Logo Header Antaranews Kepri

Ada sepeda listrik sedang isi daya, kebakaran di Jakbar tewaskan 1 keluarga

Jumat, 17 April 2026 12:55 WIB
Image Print
Petugas mengevakuasi jenazah korban kebakaran rumah di Jalan Rambutan Timur VI, Tanjung Duren, Grogol Petamburan, Jakarta Barat, Jumat (17/4/2026). ANTARA/Risky Syukur.

Jakarta (ANTARA) - Kepolisian mengungkapkan berdasarkan keterangan petugas pemadam, terdapat sepeda listrik yang tengah diisi daya di dalam rumah korban terkait peristiwa kebakaran yang menewaskan satu keluarga di Grogol Petamburan, Jakarta Barat, Jumat dini hari.
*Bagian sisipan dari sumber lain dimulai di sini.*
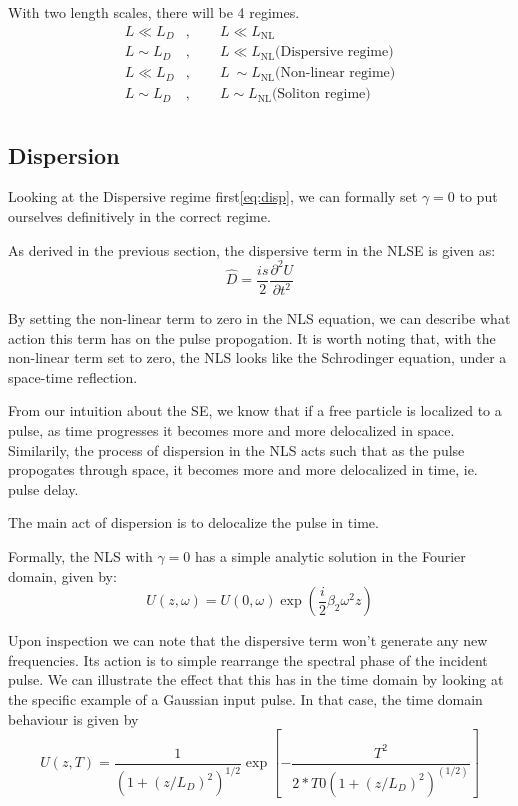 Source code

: \documentclass[12pt, titlepage]{article}
\newcommand{\pdd}[2]{\frac{\partial^2 #1}{\partial #2^2}}
\begin{document}
\begin{spacing}{1.1}
With two length scales, there will be 4 regimes. 
\begin{align}
L \ll L_D&,\qquad L \ll L_\text{NL}\\
L \sim L_D&,\qquad L \ll L_\text{NL}\label{eq:disp} \text{(Dispersive regime)}\\
L \ll L_D&,\qquad L ~\sim L_\text{NL}\label{eq:nl} \text{(Non-linear regime)}\\
L \sim L_D&,\qquad L\sim L_\text{NL} \label{eq:solregime}\text{(Soliton regime)}\\
\end{align}
\subsection{Dispersion}

Looking at the Dispersive regime first\eqref{eq:disp}, we can formally set $\gamma = 0$ to put ourselves definitively in the correct regime.

As derived in the previous section, the dispersive term in the NLSE is given as:
\[
\hat{D} = \frac{is}{2}\pdd{U}{t}
\]

By setting the non-linear term to zero in the NLS equation, we can describe what action this term has on the pulse propogation. It is worth noting that, with the non-linear term set to zero, the NLS looks like the Schrodinger equation, under a space-time reflection.

From our intuition about the SE, we know that if a free particle is localized to a pulse, as time progresses it becomes more and more delocalized in space. Similarily, the process of dispersion in the NLS acts such that as the pulse propogates through space, it becomes more and more delocalized in time, ie. pulse delay.

The main act of dispersion is to delocalize the pulse in time.

Formally, the NLS with $\gamma=0$ has a simple analytic solution in the Fourier domain, given by:
\[
U(z,\omega) = U(0,\omega)\exp \left( \frac{i}{2} \beta_2 \omega^2 z\right)
\]

Upon inspection we can note that the dispersive term won't generate any new frequencies. Its action is to simple rearrange the spectral phase of the incident pulse. We can illustrate the effect that this has in the time domain by looking at the specific example of a Gaussian input pulse. In that case, the time domain behaviour is given by~\cite{gorovind}
\[
U(z,T) = \frac{1}{(1 + (z/L_D)^2)^{1/2}} \exp[-\frac{T^2}{2*T0(1+(z/L_D)^2)^(1/2)}]
\]



\end{spacing}
\end{document}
"Informasi yang kami dapat dari petugas, itu di dalam (rumah), itu ada sepeda listrik yang sedang di-charge," kata Kanit Reskrim Polsek Grogol Petamburan AKP Alexander Tengbunan saat dihubungi di Jakarta, Jumat.

Meski demikian, polisi belum dapat memastikan hubungan antara sepeda listrik yang tengah diisi daya itu dengan kebakaran tragis tersebut.

Oleh karena itu, kata Alex, Tim Pusat Laboratorium Forensik (Puslabfor) akan segera mendatangi lokasi kebakaran untuk melakukan penyelidikan lebih lanjut.

"Nah, untuk memastikan itu, kita sudah melakukan olah TKP (tempat kejadian perkara), sudah dipasang police line. Sore, petugas dari Labfor dari Bogor akan menuju ke Grogol Petamburan, Tanjung Duren, untuk melakukan penyelidikan secara saintifik," tutur Alex.

Sebelumnya, berdasarkan keterangan saksi, polisi mengatakan kebakaran yang menewaskan satu keluarga di Grogol Petamburan itu berawal dari percikan serta ledakan kabel listrik di luar rumah korban.

"Saksi mendengar bahwasannya adanya percikan yang seperti ledakan. Waktu ketika (saksi) keluar dari rumah, kabel listriknya meledak. Dia melihat kabel listriknya meledak, terus segera menghubungi pihak berwajib," ujar Alex.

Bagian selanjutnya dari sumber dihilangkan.